Die Telekom wendet sich mit einem neuen Sicherheitsprodukt an Unternehmen, die in ihrer Zusammenarbeit mit Vertriebspartnern auf Nummer sicher gehen wollen.

Ein spezielles Alarmsystem schlägt an, wenn Kundendaten über Gebühr abgerufen oder etwa Absatzzahlen nicht zu Kundenkontakten passen. "Frauderkennung bei Vertriebspartnern" – mit diesem Angebot geht die Telekom jetzt an den externen Markt. Fraud bedeutet Missbrauch und meint in diesem Fall zweierlei: zum einen die Absicht, Kundendaten zu kopieren, etwa um sie weiterzuverkaufen.

Alarm bei Provisionsbetrug
Das zweite Szenario ist Provisionsbetrug in der Telekommunikationsbranche. Also wenn Vertriebspartner in betrügerischer Absicht Verkaufserfolge vortäuschen. "Wir bieten für beide Fälle wirksame Alarmsysteme an", sagt Ulrich Heister vom zentralen Bereich Group Security Services (SEC).
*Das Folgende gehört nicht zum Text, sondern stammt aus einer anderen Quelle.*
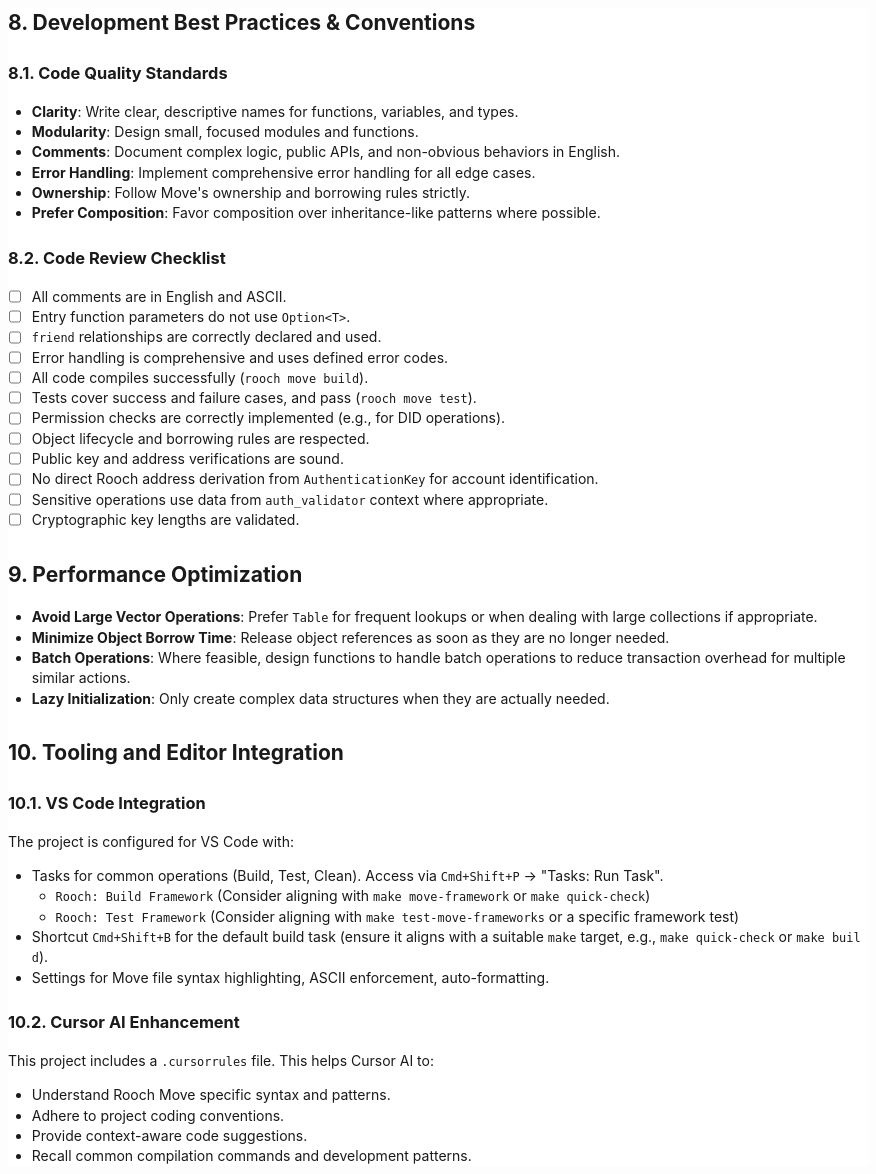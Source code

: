 ## 8. Development Best Practices & Conventions

### 8.1. Code Quality Standards
-   **Clarity**: Write clear, descriptive names for functions, variables, and types.
-   **Modularity**: Design small, focused modules and functions.
-   **Comments**: Document complex logic, public APIs, and non-obvious behaviors in English.
-   **Error Handling**: Implement comprehensive error handling for all edge cases.
-   **Ownership**: Follow Move's ownership and borrowing rules strictly.
-   **Prefer Composition**: Favor composition over inheritance-like patterns where possible.

### 8.2. Code Review Checklist
-   [ ] All comments are in English and ASCII.
-   [ ] Entry function parameters do not use `Option<T>`.
-   [ ] `friend` relationships are correctly declared and used.
-   [ ] Error handling is comprehensive and uses defined error codes.
-   [ ] All code compiles successfully (`rooch move build`).
-   [ ] Tests cover success and failure cases, and pass (`rooch move test`).
-   [ ] Permission checks are correctly implemented (e.g., for DID operations).
-   [ ] Object lifecycle and borrowing rules are respected.
-   [ ] Public key and address verifications are sound.
-   [ ] No direct Rooch address derivation from `AuthenticationKey` for account identification.
-   [ ] Sensitive operations use data from `auth_validator` context where appropriate.
-   [ ] Cryptographic key lengths are validated.

## 9. Performance Optimization

-   **Avoid Large Vector Operations**: Prefer `Table` for frequent lookups or when dealing with large collections if appropriate.
-   **Minimize Object Borrow Time**: Release object references as soon as they are no longer needed.
-   **Batch Operations**: Where feasible, design functions to handle batch operations to reduce transaction overhead for multiple similar actions.
-   **Lazy Initialization**: Only create complex data structures when they are actually needed.

## 10. Tooling and Editor Integration

### 10.1. VS Code Integration
The project is configured for VS Code with:
-   Tasks for common operations (Build, Test, Clean). Access via `Cmd+Shift+P` -> "Tasks: Run Task".
    -   `Rooch: Build Framework` (Consider aligning with `make move-framework` or `make quick-check`)
    -   `Rooch: Test Framework` (Consider aligning with `make test-move-frameworks` or a specific framework test)
-   Shortcut `Cmd+Shift+B` for the default build task (ensure it aligns with a suitable `make` target, e.g., `make quick-check` or `make build`).
-   Settings for Move file syntax highlighting, ASCII enforcement, auto-formatting.

### 10.2. Cursor AI Enhancement
This project includes a `.cursorrules` file. This helps Cursor AI to:
-   Understand Rooch Move specific syntax and patterns.
-   Adhere to project coding conventions.
-   Provide context-aware code suggestions.
-   Recall common compilation commands and development patterns.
Feuertaufe längst bestanden
Bei der Telekom selbst hat die Frauderkennung schon vor fünf Jahren ihre Feuertaufe bestanden: Überall dort, wo mit externen Shopbetreibern und Partnern im Kundenservice zusammengearbeitet wird – also bei der Telekom Shop Vertriebsgesellschaft (TSG) genauso wie beim Indirekten Vertrieb von Telekom Deutschland.

Wie funktioniert das?
"Wir gehen davon aus, dass eine Vertriebseinheit für ihr Tagesgeschäft nur eine begrenzte Zahl von Kundendatensätzen braucht", erläutert Heister. "Zusammen mit unseren Auftraggebern definieren wir, wann das Alarmsystem anschlagen soll, sobald mehr Datensätze als üblich aufgerufen werden." Dazu liefert der Auftraggeber Logfiles, also Protokolle seiner Datenbanken an SEC.
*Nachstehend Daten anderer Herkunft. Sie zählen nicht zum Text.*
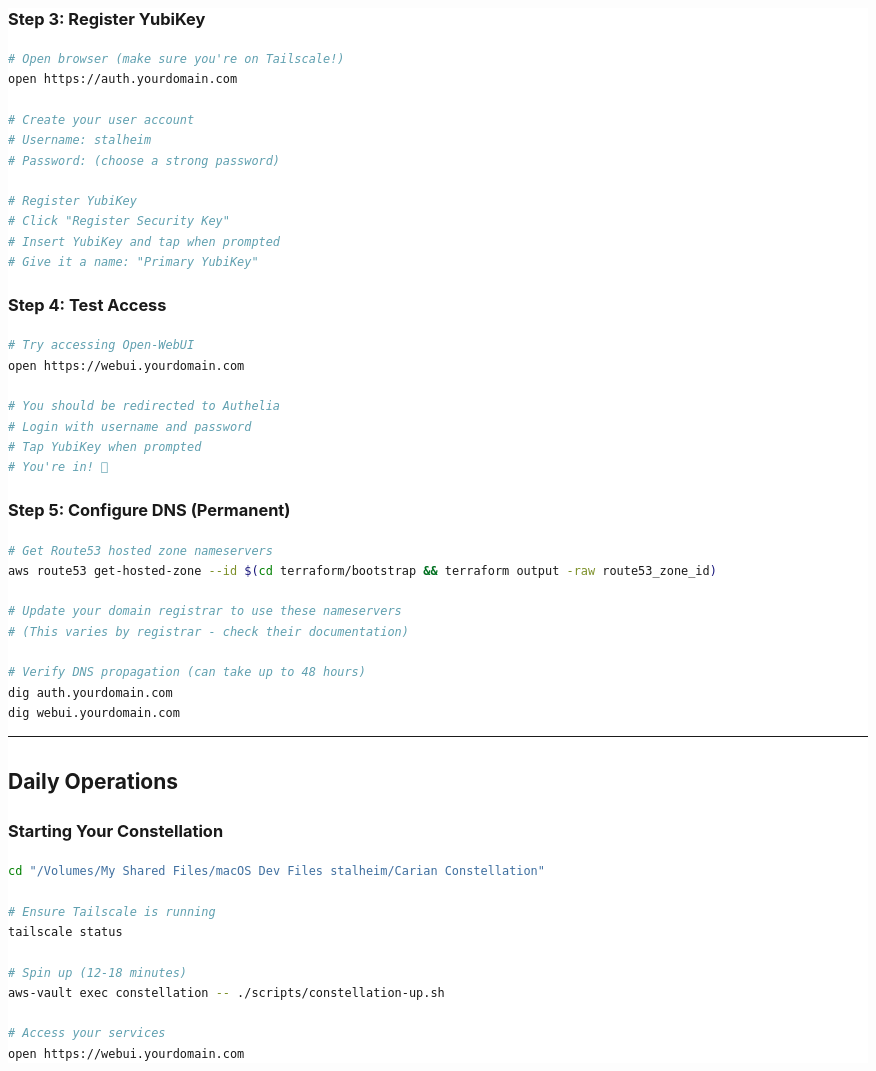 ### Step 3: Register YubiKey

```bash
# Open browser (make sure you're on Tailscale!)
open https://auth.yourdomain.com

# Create your user account
# Username: stalheim
# Password: (choose a strong password)

# Register YubiKey
# Click "Register Security Key"
# Insert YubiKey and tap when prompted
# Give it a name: "Primary YubiKey"
```

### Step 4: Test Access

```bash
# Try accessing Open-WebUI
open https://webui.yourdomain.com

# You should be redirected to Authelia
# Login with username and password
# Tap YubiKey when prompted
# You're in! 🎉
```

### Step 5: Configure DNS (Permanent)

```bash
# Get Route53 hosted zone nameservers
aws route53 get-hosted-zone --id $(cd terraform/bootstrap && terraform output -raw route53_zone_id)

# Update your domain registrar to use these nameservers
# (This varies by registrar - check their documentation)

# Verify DNS propagation (can take up to 48 hours)
dig auth.yourdomain.com
dig webui.yourdomain.com
```

---

## Daily Operations

### Starting Your Constellation

```bash
cd "/Volumes/My Shared Files/macOS Dev Files stalheim/Carian Constellation"

# Ensure Tailscale is running
tailscale status

# Spin up (12-18 minutes)
aws-vault exec constellation -- ./scripts/constellation-up.sh

# Access your services
open https://webui.yourdomain.com
```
Sicherheitsfachleute des Bereiches werten diese mit ihren Systemen nach Unregelmäßigkeiten aus. Heister: "Wir beraten unsere Auftraggeber intensiv, binden sie an unsere Missbrauchserkennungssysteme an oder installieren auf Wunsch die entsprechenden Datenbanksysteme samt Alarmvorrichtung direkt bei ihnen."

So werden Abweichungen erkannt
Provisionsbetrug kommen die Fachleute auf die Spur, indem sie Absätze – zum Beispiel je Produktgruppe und je Vertriebspartner oder Shop etwa mit der Kundenfrequenz, mit Stornos, den durchprozessierten Aufträgen oder der Anzahl der Kundenkontakte vergleichen. So erkennen sie Abweichungen und weisen ihren potentiellen Auftraggeber darauf hin, der dem vor Ort nachgeht.

Risiken minimieren
"Mit ‚Frauderkennung bei Vertriebspartnern gibt die Telekom ein erprobtes Produkt und eine Expertise nach außen, die vor Jahren aus eigener Betroffenheit hervorgegangen sind", sagt Ulrich Heister mit Blick auf Fälle in der Vergangenheit. Etwa Kundendatendiebstahl bei der damaligen T-Mobile Deutschland in den Jahren 2006 bis 2008. "Wir liefern unseren künftigen Auftraggebern damit ein Produkt, mit dem sie in ihren Vertriebsorganisationen besonders gut Risiken minimieren können."